映像は昨年11月に東京・TSUTAYA O-EASTで実施されたキュウソネコカミの対バンツアー「試練のTAIMANツアー~地方巡業編~」の東京公演での熱演を捉えたもので、ギター / ベース向けデジタルワイヤレスシステム・GLXD16やワイヤレスハンドマイクのBLX2/BETA 58Aを駆使したバンドの自由度の高いパフォーマンスを観ることができる。

今回ナタリーでは、キュウソネコカミのヤマサキセイヤ(Vo, G)、オカザワカズマ(G)、カワクボタクロウ(B)の3人にインタビューを実施。ワイヤレスを導入したことによるライブパフォーマンスの変化やライブハウス規模の公演でワイヤレスを使う意義に加え、最新作「ハッピーポンコツランド」の聴きどころについても聞いた。

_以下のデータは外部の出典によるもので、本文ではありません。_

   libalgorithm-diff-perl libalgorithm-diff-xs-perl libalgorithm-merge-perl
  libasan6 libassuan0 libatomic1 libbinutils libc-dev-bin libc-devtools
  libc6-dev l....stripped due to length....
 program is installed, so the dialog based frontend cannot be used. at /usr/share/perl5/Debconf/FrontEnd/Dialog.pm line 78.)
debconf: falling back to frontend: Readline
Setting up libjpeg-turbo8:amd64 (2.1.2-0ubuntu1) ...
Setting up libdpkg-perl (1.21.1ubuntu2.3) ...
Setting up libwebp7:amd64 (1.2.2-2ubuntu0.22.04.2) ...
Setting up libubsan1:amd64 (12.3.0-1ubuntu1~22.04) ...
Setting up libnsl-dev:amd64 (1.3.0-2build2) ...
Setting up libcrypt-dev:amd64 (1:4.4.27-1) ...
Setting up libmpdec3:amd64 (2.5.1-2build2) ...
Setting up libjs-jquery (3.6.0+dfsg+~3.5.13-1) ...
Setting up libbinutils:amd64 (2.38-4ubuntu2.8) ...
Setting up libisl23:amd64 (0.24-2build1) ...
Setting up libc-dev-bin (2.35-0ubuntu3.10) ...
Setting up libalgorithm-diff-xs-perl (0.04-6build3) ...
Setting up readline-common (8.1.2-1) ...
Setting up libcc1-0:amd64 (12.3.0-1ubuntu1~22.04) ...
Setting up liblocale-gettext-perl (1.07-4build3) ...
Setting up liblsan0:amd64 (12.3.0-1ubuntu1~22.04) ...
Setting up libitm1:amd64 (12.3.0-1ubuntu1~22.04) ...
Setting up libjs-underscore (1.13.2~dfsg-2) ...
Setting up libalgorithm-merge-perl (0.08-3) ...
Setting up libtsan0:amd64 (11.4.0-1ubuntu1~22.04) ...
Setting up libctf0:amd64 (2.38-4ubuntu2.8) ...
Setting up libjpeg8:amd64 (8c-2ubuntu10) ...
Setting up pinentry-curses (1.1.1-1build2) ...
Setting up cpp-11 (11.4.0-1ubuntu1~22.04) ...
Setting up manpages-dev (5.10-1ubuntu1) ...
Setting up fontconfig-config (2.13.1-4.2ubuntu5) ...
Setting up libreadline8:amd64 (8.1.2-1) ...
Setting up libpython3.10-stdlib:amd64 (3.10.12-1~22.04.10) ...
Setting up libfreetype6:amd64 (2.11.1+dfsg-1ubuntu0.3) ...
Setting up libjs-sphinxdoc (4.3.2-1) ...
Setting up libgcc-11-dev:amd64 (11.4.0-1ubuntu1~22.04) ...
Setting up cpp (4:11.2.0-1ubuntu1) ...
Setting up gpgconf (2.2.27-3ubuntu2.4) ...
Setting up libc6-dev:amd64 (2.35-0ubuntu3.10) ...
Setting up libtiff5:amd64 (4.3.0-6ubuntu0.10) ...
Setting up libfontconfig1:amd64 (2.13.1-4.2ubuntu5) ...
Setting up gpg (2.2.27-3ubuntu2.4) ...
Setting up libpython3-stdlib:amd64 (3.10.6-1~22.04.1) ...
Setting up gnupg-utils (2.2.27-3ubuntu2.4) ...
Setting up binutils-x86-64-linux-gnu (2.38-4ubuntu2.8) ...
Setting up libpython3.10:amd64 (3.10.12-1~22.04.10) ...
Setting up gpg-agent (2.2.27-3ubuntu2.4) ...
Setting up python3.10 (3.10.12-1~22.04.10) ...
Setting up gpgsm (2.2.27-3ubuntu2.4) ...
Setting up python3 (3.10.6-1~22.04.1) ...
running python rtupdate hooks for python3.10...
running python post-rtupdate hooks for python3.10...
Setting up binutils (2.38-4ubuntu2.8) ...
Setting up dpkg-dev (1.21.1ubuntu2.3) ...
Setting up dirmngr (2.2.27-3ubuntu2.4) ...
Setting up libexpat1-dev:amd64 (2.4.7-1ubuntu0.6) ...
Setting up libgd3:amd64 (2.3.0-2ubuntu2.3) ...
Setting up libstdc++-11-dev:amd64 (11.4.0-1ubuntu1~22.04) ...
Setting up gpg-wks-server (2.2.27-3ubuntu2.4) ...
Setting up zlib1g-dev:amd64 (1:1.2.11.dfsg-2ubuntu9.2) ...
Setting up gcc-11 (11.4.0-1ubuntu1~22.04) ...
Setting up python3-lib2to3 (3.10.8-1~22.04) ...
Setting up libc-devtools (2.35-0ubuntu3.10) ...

取材・文 / 加藤一陽 撮影 / 梅田航 協力 / ビクターエンタテインメント

※ライブ映像の配信は終了しました

中開けて見せろや! 俺のゴッパーやんけ!!

──SHUREのワイヤレスシステムについて伺いたいのですが、まずは皆さんがSHUREというブランドにどういった印象を持っているかを教えていただけますか。

左からカワクボタクロウ(B)、オカザワカズマ(G)、ヤマサキセイヤ(Vo, G)。

ヤマサキセイヤ(Vo, G) 僕らは軽音楽サークル出身のバンドなんですけど、マイクといえばSHUREというイメージ。

オカザワカズマ(G) うん。僕らが所属していたサークルって60年くらい続いているサークルだったんですけど、今はもう使われへんやろっていうSHUREのマイクがゴロゴロ出てきてた(笑)。

カワクボタクロウ(B) 部室とかライブハウスにあるゴッパー(SM58)ってさ、グリルボールの中にゴミがいっぱい詰まっているイメージがある(笑)。

オカザワ でもすごく丈夫だし、大きなメーカーさんやから信頼できるって印象もあるな。

カワクボ あとは、なんか一番初めに買うマイクってゴッパーだろう、みたいなイメージもありますよね。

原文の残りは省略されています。